As we come into this season—from Thanksgiving (in America) to Christmas and New Year—we are meant to be filled with, well, thanksgiving and joy and all good things nice and sweet. Sometimes, some of us do feel like that. But often, when we are honest, we don’t. The turkey is burnt. The kids won’t sleep. The electric bill is huge. The work is a pain in the proverbial. On and on it goes—endless “stuff” with no relief. And we’re meant to feel happy, too?! Pull the other one, and it’s got reindeer bells on it!
How, then, can we experience the sweeter side of Christian virtues in the midst of the business of the season of peace and goodwill—and frantic shopping, overblown expectations, and underwhelming reality? Here are some thoughts from Psalm 65 on why praise is due to God.
We tend to talk about ‘sending thoughts and prayers’ to someone when they go through a hard time. Which shows we haven’t really grasped what prayer is. Prayer is not a nice, wishful feeling that we communicate with someone else. Prayer is talking to God. And the remarkable thing is that God hears our prayers. As Psalm 65 verse 2 puts it,
“O you who hear prayer, to you shall all flesh come.”
This is one great reason why “Praise is due to you, O God” (Psalm 65 verse 1): our God hears our prayers.

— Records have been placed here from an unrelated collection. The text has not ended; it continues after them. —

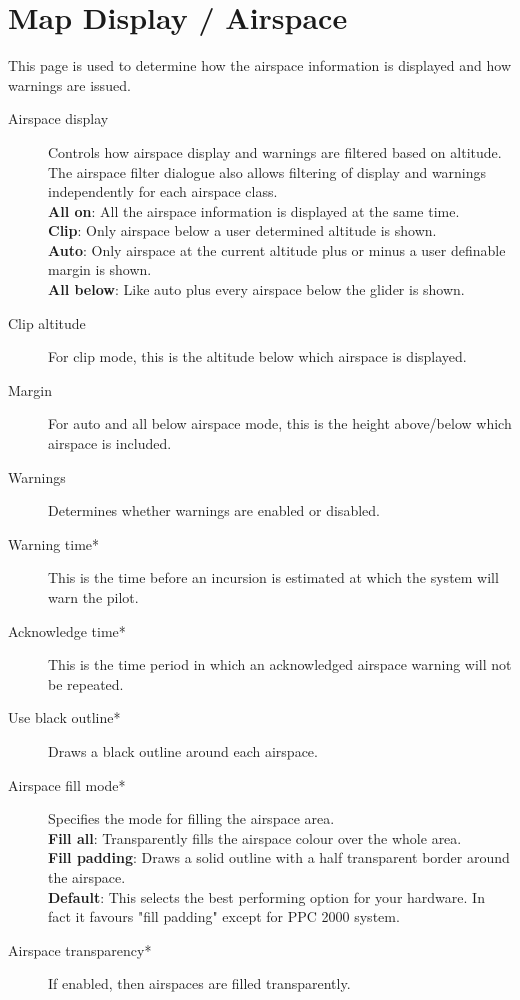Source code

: \section{Map Display / Airspace}

This page is used to determine how the airspace information is
displayed and how warnings are issued.

\begin{description}
\item[Airspace display]  Controls how airspace display and warnings are filtered 
  based on altitude.  The airspace filter dialogue also allows filtering
  of display and warnings independently for each airspace class. \\
  {\bf All on}: All the airspace information is displayed at the same time. \\
  {\bf Clip}: Only airspace below a user determined altitude is shown. \\
  {\bf Auto}: Only airspace at the current altitude plus or minus a user 
    definable margin is shown. \\
  {\bf All below}:  Like auto plus every airspace below the glider is shown.
\item[Clip altitude] For clip mode, this is the altitude below which airspace 
  is displayed.
\item[Margin]  For auto and all below airspace mode, this is the height 
  above/below which airspace is included.
\item[Warnings]  Determines whether warnings are enabled or disabled.
\item[Warning time*]  This is the time before an incursion is estimated at
  which the system will warn the pilot.
\item[Acknowledge time*]  This is the time period in which an acknowledged airspace 
  warning will not be repeated.
\item[Use black outline*]  Draws a black outline around each airspace.
\item[Airspace fill mode*]  Specifies the mode for filling the airspace area. \\
  {\bf Fill all}:  Transparently fills the airspace colour over the whole area. \\
  {\bf Fill padding}: Draws a solid outline with a half transparent border 
    around the airspace. \\
  {\bf Default}:  This selects the best performing option for your hardware. In fact 
  it favours "fill padding" except for PPC 2000 system.
\item[Airspace transparency*]  If enabled, then airspaces are filled transparently.
\end{description}

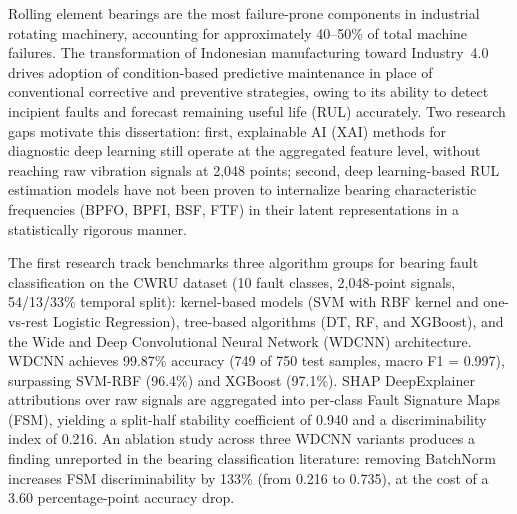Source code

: 
\begin{abstracten}

Rolling element bearings are the most failure-prone components in industrial
rotating machinery, accounting for approximately 40--50\% of total machine
failures.
The transformation of Indonesian manufacturing toward Industry~4.0 drives
adoption of condition-based predictive maintenance in place of conventional
corrective and preventive strategies, owing to its ability to detect
incipient faults and forecast remaining useful life (RUL) accurately.
Two research gaps motivate this dissertation: first, explainable AI (XAI)
methods for diagnostic deep learning still operate at the aggregated feature
level, without reaching raw vibration signals at 2,048 points; second,
deep learning-based RUL estimation models have not been proven to
internalize bearing characteristic frequencies (BPFO, BPFI, BSF, FTF)
in their latent representations in a statistically rigorous manner.

The first research track benchmarks three algorithm groups for bearing
fault classification on the CWRU dataset (10 fault classes, 2,048-point
signals, 54/13/33\% temporal split): kernel-based models (SVM with RBF
kernel and one-vs-rest Logistic Regression), tree-based algorithms (DT,
RF, and XGBoost), and the Wide and Deep Convolutional Neural Network
(WDCNN) architecture.
WDCNN achieves 99.87\% accuracy (749 of 750 test samples, macro F1 = 0.997),
surpassing SVM-RBF (96.4\%) and XGBoost (97.1\%).
SHAP DeepExplainer attributions over raw signals are aggregated into
per-class Fault Signature Maps (FSM), yielding a split-half stability
coefficient of 0.940 and a discriminability index of 0.216.
An ablation study across three WDCNN variants produces a finding unreported
in the bearing classification literature: removing BatchNorm increases FSM
discriminability by 133\% (from 0.216 to 0.735), at the cost of a 3.60
percentage-point accuracy drop.


\end{abstracten}
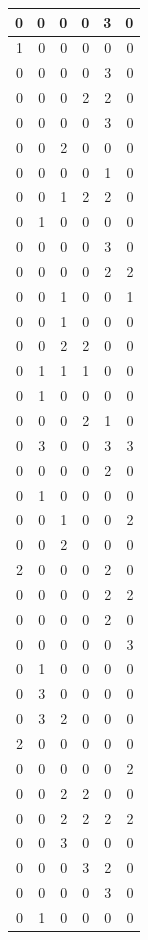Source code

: \documentclass[
]{article}
\begin{document}
\begin{tabular}{r|r|r|r|r|r}
\hline
0 & 0 & 0 & 0 & 3 & 0\\
\hline
1 & 0 & 0 & 0 & 0 & 0\\
\hline
0 & 0 & 0 & 0 & 3 & 0\\
\hline
0 & 0 & 0 & 2 & 2 & 0\\
\hline
0 & 0 & 0 & 0 & 3 & 0\\
\hline
0 & 0 & 2 & 0 & 0 & 0\\
\hline
0 & 0 & 0 & 0 & 1 & 0\\
\hline
0 & 0 & 1 & 2 & 2 & 0\\
\hline
0 & 1 & 0 & 0 & 0 & 0\\
\hline
0 & 0 & 0 & 0 & 3 & 0\\
\hline
0 & 0 & 0 & 0 & 2 & 2\\
\hline
0 & 0 & 1 & 0 & 0 & 1\\
\hline
0 & 0 & 1 & 0 & 0 & 0\\
\hline
0 & 0 & 2 & 2 & 0 & 0\\
\hline
0 & 1 & 1 & 1 & 0 & 0\\
\hline
0 & 1 & 0 & 0 & 0 & 0\\
\hline
0 & 0 & 0 & 2 & 1 & 0\\
\hline
0 & 3 & 0 & 0 & 3 & 3\\
\hline
0 & 0 & 0 & 0 & 2 & 0\\
\hline
0 & 1 & 0 & 0 & 0 & 0\\
\hline
0 & 0 & 1 & 0 & 0 & 2\\
\hline
0 & 0 & 2 & 0 & 0 & 0\\
\hline
2 & 0 & 0 & 0 & 2 & 0\\
\hline
0 & 0 & 0 & 0 & 2 & 2\\
\hline
0 & 0 & 0 & 0 & 2 & 0\\
\hline
0 & 0 & 0 & 0 & 0 & 3\\
\hline
0 & 1 & 0 & 0 & 0 & 0\\
\hline
0 & 3 & 0 & 0 & 0 & 0\\
\hline
0 & 3 & 2 & 0 & 0 & 0\\
\hline
2 & 0 & 0 & 0 & 0 & 0\\
\hline
0 & 0 & 0 & 0 & 0 & 2\\
\hline
0 & 0 & 2 & 2 & 0 & 0\\
\hline
0 & 0 & 2 & 2 & 2 & 2\\
\hline
0 & 0 & 3 & 0 & 0 & 0\\
\hline
0 & 0 & 0 & 3 & 2 & 0\\
\hline
0 & 0 & 0 & 0 & 3 & 0\\
\hline
0 & 1 & 0 & 0 & 0 & 0\\

\end{tabular}
\end{document}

This surely is the reason for all the reasons to give praise to God! As Psalm 65 verse 3 puts it,
“You atone for our transgressions.”
The story of the Bible culminates at the cross, where the atoning work of God in Christ covers over and pays for our sins; he receives our sins, and we receive his righteousness. Well, whatever else is going on (however annoying, aggravating, downright knucklehead it might be), this is a reason par excellence to give praise to God. Our sins are gone! He has taken them! We are free!
These days, we think of spirituality in individualistic terms too often. We look at the church and think of it as a “religious institution,” not a “body of Christ.” That is, we don’t tend to think of the church in organic or body terms. We think of the church in terms of religious institutions. Obviously, any time you have more than a few people getting together, you need some sort of organizational framework. But the church, in its essence, is not just an organizational framework, in the same way that a human body is not just a skeleton of bones and sinews. For the body to function, it needs that skeletal structure, but the church is far more than committees, elders, pastors, deacons, budgets, and all the rest. It is a place where Christ dwells; the church is the body of Christ, and the church is the bride of Christ. Well, here again is a great reason to give praise to God. When we go to church, we meet not just with other Christians (true, but less than exciting), but we also meet with God (mind-blowingly nearly unbelievably astonishing).
We often think of God as an idea or a philosophy. People even talk about their philosophy of ministry, evangelism, or discipleship. They talk about their worldview. Obviously, we do need to have an approach that we take to such things (or a philosophy, you could say, I suppose). And we all, whether we know it or not, have a worldview or a way of looking/viewing the world. But this way of speaking of God and religion tends to make it all feel like it's merely a religious version of, well, philosophy and ethics. But no, how wrong that is! Our God is a God who does things.
“By awesome deeds you answer us with righteousness, O God of our salvation.” - Psalm 65:5
God steps in, acts, works out salvation and answers our prayers with awesome deeds of righteousness. What a great reason to praise God! He has not left us alone. He intervenes. He acts—and awesomely.
With all the talk about the environment, rising sea levels, the weather, climate change, and all that—without getting sidetracked into the controversy about all of that—it’s easy to look at the natural world around us as sparse and lacking and come at it all with a scarcity mentality. Of course, there are people in our world who have less than others, and Christians are to love their neighbors with enough mercy and justice so that those who have less are helped and enabled to provide for themselves. But the big picture, the ‘by and large truth,’ is that the world is a bounteous place with massive riches and resources if man did not squander it. As Psalm 65 verse 9 puts it,
“You visit the earth and water it; you greatly enrich it; the river of God is full of water; you provide their grain, for so you have prepared it.”
Or again, in verse 11,
“You crown the year with bounty; your wagon tracks overflow with abundance.”
Here then, is a seasonal reason to give thanks and praise God: the regular rotation of sowing and harvest, the food we eat (which so often those of us who are not farmers rarely give any thought to the wonder that is the food that we eat), the more than enough that many people seasonally consume, the “bounty” – all that is to lift our eyes, lift our hearts, lift our voices, in praise to the God to whom praise is due!